How search engines index Web pages

Last Update:2014-12-23 Source: Internet

Author: User

Keywords Search engine Google

Developer on Alibaba Coud: Build your first app with APIs, SDKs, and tutorials on the Alibaba Cloud. Read more ＞

Intermediary transaction SEO diagnosis Taobao guest Cloud host technology Hall

SEO (Search engine optimization), so that the pages within the site can be timely and comprehensive search engine index, included should be said to be the first task, this is the implementation of other SEO strategy the most basic guarantee. However, this is often easy to overestimate a link, for example, we can often see some people claim that their site is Google included how many pages such as a few k or even dozens of K to prove the success of the SEO work. But objectively speaking, the Web page only by the search engine index, included is not much practical significance, often can only be reduced to the vast internet world of buried, more important is how to make the page appears in the specific search term SERP (search results page) The first few pages. Many people believe that to allow as many pages within the site to be included in the Search engine index database is not a bad thing, the more Web pages, exposure opportunities will be greater, although the ultimate effect of how there is doubt.

Anyway, if the site in the implementation of SEO will focus on the Web page is indexed, included in the speed and efficiency, of course, but also understandable, and to achieve this, we need to search engine how to collect, index Web page mechanism to understand. Below we take the Google as an example, introduces the search engine collects, the index webpage process, hoped can have after the friend to be helpful. For other search engines such as Yahoo!, Live Search and Baidu, although there may be differences in specifics, the basic strategy should be similar.

1, collect the URL of the page to be indexed

The number of Web pages that exist on the internet is absolutely astronomical, and countless new pages are added every day, and search engines need to first find the objects to be indexed.

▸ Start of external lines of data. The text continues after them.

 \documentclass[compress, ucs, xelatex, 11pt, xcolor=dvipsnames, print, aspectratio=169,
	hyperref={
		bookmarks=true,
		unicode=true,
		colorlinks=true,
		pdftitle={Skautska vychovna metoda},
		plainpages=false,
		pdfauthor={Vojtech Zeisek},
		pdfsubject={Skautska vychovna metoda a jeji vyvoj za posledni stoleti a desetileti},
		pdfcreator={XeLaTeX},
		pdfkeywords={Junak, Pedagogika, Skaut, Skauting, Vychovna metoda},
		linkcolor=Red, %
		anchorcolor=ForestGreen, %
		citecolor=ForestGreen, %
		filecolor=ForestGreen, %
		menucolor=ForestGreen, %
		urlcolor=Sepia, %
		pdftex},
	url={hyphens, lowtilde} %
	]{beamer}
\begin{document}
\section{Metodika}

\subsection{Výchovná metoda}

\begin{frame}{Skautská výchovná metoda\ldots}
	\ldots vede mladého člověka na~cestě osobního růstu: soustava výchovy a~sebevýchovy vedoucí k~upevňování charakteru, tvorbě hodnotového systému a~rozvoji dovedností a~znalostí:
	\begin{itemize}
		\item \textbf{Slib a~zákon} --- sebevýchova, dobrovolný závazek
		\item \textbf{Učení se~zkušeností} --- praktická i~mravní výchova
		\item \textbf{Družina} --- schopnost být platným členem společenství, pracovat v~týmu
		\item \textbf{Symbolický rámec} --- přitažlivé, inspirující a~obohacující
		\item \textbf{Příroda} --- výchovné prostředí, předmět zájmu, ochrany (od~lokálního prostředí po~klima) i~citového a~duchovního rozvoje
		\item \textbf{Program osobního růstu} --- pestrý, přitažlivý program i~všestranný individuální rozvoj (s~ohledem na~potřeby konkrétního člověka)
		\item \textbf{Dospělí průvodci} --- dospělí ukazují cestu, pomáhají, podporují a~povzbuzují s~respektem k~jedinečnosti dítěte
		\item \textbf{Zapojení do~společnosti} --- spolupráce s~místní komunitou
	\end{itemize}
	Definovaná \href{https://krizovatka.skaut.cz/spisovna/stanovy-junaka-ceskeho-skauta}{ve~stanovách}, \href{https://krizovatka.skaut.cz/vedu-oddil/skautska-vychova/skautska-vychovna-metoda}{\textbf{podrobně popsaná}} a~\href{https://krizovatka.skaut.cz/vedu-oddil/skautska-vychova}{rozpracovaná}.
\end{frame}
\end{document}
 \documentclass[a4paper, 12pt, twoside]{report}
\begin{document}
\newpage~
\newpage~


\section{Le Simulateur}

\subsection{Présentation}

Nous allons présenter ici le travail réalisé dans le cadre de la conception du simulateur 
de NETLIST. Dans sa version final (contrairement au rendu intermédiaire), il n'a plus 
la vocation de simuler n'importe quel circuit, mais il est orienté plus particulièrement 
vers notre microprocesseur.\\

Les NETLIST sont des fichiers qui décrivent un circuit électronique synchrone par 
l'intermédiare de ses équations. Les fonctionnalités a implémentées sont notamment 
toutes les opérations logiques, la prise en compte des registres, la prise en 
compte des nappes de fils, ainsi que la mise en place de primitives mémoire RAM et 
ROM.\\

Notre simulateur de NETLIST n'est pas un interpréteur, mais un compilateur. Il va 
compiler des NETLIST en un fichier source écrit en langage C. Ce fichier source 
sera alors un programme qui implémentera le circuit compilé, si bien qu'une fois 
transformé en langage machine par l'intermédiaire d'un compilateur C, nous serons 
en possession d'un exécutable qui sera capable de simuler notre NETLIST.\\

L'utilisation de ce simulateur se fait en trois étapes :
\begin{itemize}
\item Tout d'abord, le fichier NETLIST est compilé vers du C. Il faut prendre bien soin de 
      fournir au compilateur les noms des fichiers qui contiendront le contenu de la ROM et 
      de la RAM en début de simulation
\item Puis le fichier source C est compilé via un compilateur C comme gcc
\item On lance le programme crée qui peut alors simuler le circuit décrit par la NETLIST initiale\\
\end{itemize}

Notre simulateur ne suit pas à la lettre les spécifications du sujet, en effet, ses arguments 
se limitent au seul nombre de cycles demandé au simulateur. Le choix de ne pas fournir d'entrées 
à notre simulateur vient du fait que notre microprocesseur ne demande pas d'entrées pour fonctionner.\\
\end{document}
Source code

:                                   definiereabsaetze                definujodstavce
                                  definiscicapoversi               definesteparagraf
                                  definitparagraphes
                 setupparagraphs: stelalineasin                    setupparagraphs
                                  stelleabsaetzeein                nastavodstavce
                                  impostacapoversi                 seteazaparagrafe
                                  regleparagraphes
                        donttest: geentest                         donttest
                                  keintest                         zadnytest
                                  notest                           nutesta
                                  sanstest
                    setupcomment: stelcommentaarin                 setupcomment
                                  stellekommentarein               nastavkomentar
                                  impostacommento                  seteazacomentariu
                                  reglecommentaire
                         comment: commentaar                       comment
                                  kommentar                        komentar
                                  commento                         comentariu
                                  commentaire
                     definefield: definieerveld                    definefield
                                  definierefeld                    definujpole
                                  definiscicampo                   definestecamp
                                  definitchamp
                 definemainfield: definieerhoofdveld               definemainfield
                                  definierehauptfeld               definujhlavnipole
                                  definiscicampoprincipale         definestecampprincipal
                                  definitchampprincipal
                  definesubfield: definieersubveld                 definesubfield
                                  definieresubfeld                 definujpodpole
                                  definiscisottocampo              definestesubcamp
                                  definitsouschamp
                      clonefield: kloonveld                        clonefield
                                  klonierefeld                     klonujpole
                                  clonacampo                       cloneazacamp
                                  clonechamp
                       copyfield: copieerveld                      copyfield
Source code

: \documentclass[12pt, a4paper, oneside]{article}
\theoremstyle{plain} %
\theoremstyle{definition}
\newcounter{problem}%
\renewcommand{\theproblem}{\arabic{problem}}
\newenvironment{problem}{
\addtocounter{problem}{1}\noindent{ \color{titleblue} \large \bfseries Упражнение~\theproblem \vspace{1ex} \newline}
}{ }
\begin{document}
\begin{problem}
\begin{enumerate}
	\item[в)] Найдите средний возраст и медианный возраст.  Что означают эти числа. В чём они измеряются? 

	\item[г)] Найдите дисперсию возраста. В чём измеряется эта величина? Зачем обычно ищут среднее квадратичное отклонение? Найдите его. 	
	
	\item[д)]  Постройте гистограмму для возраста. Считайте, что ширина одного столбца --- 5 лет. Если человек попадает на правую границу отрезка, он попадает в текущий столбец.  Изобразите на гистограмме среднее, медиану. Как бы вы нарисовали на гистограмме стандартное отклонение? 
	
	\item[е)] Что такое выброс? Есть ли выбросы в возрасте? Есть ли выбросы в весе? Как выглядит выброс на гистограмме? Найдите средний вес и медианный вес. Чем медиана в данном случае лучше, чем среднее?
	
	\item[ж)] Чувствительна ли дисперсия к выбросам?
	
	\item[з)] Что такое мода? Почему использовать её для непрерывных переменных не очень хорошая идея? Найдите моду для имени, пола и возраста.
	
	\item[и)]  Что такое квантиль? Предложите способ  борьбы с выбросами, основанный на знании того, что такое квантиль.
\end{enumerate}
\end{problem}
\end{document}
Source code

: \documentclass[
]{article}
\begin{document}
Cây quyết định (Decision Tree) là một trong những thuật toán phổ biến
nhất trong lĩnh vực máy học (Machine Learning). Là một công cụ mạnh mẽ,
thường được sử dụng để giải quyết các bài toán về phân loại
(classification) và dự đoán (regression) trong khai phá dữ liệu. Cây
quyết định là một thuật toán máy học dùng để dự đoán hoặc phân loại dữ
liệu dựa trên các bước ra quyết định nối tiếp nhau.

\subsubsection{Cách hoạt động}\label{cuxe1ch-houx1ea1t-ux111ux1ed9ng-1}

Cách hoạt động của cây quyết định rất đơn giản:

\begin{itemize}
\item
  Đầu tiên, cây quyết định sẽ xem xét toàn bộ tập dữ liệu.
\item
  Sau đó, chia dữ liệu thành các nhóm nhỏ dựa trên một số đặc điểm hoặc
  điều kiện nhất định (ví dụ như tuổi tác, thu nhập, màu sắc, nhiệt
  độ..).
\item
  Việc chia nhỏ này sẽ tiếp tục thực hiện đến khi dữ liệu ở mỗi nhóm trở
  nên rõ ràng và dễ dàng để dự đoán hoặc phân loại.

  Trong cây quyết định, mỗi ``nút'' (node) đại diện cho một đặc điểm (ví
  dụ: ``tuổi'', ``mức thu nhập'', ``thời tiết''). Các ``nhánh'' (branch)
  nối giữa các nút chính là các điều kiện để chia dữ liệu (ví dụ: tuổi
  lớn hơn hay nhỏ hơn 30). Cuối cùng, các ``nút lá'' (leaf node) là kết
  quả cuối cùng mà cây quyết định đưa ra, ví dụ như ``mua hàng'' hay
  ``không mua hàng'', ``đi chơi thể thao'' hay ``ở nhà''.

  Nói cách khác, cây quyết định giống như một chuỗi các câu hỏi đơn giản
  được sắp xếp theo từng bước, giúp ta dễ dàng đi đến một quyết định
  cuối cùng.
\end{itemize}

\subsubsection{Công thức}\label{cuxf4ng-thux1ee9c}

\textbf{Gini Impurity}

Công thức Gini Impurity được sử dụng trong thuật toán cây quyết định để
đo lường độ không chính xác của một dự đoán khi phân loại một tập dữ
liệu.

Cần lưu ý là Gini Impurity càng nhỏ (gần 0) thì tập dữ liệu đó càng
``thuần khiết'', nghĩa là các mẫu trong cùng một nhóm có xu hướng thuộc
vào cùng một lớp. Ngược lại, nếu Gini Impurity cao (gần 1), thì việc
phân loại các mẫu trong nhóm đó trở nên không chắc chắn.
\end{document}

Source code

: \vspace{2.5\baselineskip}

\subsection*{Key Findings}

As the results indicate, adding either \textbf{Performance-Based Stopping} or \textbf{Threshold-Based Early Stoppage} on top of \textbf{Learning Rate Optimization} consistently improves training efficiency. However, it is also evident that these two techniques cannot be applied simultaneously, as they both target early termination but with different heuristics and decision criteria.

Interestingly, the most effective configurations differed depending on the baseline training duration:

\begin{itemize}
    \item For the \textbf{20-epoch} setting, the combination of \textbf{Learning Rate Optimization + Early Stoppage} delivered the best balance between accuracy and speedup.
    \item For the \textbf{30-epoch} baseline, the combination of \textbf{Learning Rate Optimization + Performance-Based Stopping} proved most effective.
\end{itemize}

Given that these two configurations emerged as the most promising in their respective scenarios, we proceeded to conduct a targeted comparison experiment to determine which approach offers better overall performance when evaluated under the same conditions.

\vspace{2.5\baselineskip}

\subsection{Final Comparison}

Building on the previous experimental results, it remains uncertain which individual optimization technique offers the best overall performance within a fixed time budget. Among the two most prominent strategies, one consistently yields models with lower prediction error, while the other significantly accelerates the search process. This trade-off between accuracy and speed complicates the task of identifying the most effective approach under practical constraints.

specifically to Google, although there is a dispute as to whether there is a difference between Googlebot Deepbot and Freshbot--as for whether to call such two names, of course, the name itself is not important At least for now, the mainstream view is that in Google's robots, there really is a significant portion of the robots--for real indexed pages, which we'll call Freshbot. Their task is to scan the Internet daily to discover and maintain a large list of URLs for Deepbot to use, in other words, when they visit and read one of their pages, the goal is not to index the page, but to find all the links in the page. Of course, this seems to be a contradiction in efficiency, a bit less credible. However, we can simply judge by the following: Freshbot does not have "exclusive" when scanning a Web page, which means that multiple robots located in different data centers in Google may visit the same page in a short period of time, such as one day or even an hour, Deepbot, when indexing and caching pages, does not have a similar situation where Google restricts the work to a single data center's robots, without the fact that two data centers index the same version of the page at the same time, if there is no flaw in that statement, It seems that googlebot from the server access log can often be seen from different IP in a very short period of time to visit the same Web page to prove the existence of Freshbot. As a result, it is sometimes not too early to find Googlebot frequent visits to the site, perhaps not at all to index pages but just to scan URLs.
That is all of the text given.